5 Replies Latest reply on Jan 11, 2002 8:22 AM by slaboure

    Strange behaviour with 3 nodes

    robster

      Hi
      I'm trying JBoss 3.0.0 alpha clustering on NT/2000. I am trying to cluster an entity bean with round robin (RR) load balancing. I am using Struts in a single web tier instance, which caches a home interface found using HAJNDI.

      With two nodes - all works fine, and the RR works great. I can take a node out, then restore it and all works fine. Thus if nodes were numbered, I get a sequence like 1,2,1,2,1,2.....
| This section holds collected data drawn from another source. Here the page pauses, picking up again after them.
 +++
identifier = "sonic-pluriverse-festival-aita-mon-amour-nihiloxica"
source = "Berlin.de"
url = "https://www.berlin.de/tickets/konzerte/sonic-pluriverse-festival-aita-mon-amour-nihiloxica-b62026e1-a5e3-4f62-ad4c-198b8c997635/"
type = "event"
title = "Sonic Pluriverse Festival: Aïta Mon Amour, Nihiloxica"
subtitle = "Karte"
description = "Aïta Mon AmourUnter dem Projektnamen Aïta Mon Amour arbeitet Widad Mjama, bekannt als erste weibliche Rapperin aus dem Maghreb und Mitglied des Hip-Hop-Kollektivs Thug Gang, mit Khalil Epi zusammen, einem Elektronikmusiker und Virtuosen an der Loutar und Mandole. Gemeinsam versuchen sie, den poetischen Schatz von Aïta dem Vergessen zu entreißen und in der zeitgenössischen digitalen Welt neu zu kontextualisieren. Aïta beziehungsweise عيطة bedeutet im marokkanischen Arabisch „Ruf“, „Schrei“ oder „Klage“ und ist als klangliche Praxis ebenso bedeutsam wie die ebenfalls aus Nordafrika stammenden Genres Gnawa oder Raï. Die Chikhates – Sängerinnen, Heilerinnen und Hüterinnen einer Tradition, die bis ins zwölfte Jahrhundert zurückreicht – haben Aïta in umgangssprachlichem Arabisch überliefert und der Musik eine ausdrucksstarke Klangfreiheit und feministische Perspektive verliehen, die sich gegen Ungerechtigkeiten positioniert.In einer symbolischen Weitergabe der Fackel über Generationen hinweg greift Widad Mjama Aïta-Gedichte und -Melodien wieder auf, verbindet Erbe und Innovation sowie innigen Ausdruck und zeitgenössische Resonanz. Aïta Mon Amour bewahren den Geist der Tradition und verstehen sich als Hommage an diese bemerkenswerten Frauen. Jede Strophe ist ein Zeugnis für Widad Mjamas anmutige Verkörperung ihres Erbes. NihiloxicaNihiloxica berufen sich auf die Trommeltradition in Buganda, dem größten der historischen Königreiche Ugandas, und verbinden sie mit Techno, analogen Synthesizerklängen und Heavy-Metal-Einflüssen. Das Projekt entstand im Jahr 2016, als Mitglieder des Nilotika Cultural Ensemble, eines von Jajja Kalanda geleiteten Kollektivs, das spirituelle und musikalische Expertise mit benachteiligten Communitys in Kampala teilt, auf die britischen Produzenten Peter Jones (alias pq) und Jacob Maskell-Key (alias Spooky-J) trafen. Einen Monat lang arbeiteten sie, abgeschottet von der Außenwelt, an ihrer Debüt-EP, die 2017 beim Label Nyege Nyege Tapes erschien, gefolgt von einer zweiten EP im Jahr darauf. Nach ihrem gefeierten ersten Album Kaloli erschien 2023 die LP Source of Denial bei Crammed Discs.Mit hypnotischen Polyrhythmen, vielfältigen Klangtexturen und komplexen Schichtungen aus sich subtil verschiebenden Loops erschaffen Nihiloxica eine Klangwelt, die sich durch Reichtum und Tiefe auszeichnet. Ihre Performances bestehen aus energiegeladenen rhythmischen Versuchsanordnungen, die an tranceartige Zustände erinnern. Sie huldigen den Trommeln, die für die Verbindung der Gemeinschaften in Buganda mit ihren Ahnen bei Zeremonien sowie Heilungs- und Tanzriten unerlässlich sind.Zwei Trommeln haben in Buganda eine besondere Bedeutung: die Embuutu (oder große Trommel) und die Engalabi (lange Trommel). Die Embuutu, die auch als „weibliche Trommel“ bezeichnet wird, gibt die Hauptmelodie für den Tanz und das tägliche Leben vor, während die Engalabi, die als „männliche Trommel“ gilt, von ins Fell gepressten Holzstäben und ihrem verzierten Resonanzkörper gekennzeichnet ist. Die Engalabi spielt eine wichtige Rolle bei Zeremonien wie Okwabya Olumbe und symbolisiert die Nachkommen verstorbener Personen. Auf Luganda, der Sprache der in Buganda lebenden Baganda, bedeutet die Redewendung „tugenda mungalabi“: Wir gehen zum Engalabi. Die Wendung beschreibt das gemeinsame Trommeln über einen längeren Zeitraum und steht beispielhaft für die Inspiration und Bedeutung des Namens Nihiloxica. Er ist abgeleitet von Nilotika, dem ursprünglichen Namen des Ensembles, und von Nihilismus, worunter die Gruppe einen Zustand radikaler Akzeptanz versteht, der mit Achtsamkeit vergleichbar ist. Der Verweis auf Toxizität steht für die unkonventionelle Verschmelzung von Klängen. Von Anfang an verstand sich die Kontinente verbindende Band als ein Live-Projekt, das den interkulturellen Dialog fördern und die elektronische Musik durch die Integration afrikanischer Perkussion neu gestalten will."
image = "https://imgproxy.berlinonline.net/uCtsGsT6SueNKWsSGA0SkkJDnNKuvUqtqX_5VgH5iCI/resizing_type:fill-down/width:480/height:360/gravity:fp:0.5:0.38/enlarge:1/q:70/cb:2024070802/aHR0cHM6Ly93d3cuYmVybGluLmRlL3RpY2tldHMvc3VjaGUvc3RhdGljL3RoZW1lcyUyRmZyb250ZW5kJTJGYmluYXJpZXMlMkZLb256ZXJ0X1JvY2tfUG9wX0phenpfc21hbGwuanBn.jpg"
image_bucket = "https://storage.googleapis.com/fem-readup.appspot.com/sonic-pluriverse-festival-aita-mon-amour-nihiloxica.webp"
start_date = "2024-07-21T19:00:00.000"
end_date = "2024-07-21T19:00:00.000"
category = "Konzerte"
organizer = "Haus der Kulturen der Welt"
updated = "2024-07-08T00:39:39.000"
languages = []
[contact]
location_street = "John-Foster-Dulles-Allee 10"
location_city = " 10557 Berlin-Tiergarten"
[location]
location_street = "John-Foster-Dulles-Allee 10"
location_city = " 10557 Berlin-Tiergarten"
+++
      With three nodes, I get unexpected behaviour. I ensure that all three nodes are going before I install the client. What I observe is only two of the nodes being used. The third is not used. I also observe that one of the nodes gets twice as many hits, ie a sequence like;
      1,1,2,1,1,2,1,1,2,1,1,2...

      regards

      Rob

        • 1. Re: Strange behaviour with 3 nodes
          slaboure

          Hello,

          Thank you for your report. Could you please provide us with a JBoss log file (in debug mode) or something equivalent that could help us to discover what is going wrong? You could also put this on Sourceforge as a bug.

          Thank you! Cheers,


          Sacha

          • 2. same problem
            edwu00

            Only 2 nodes can work on the 3.0.0-alpha.
            I read the log files. the 3rd node
            can never join the partition.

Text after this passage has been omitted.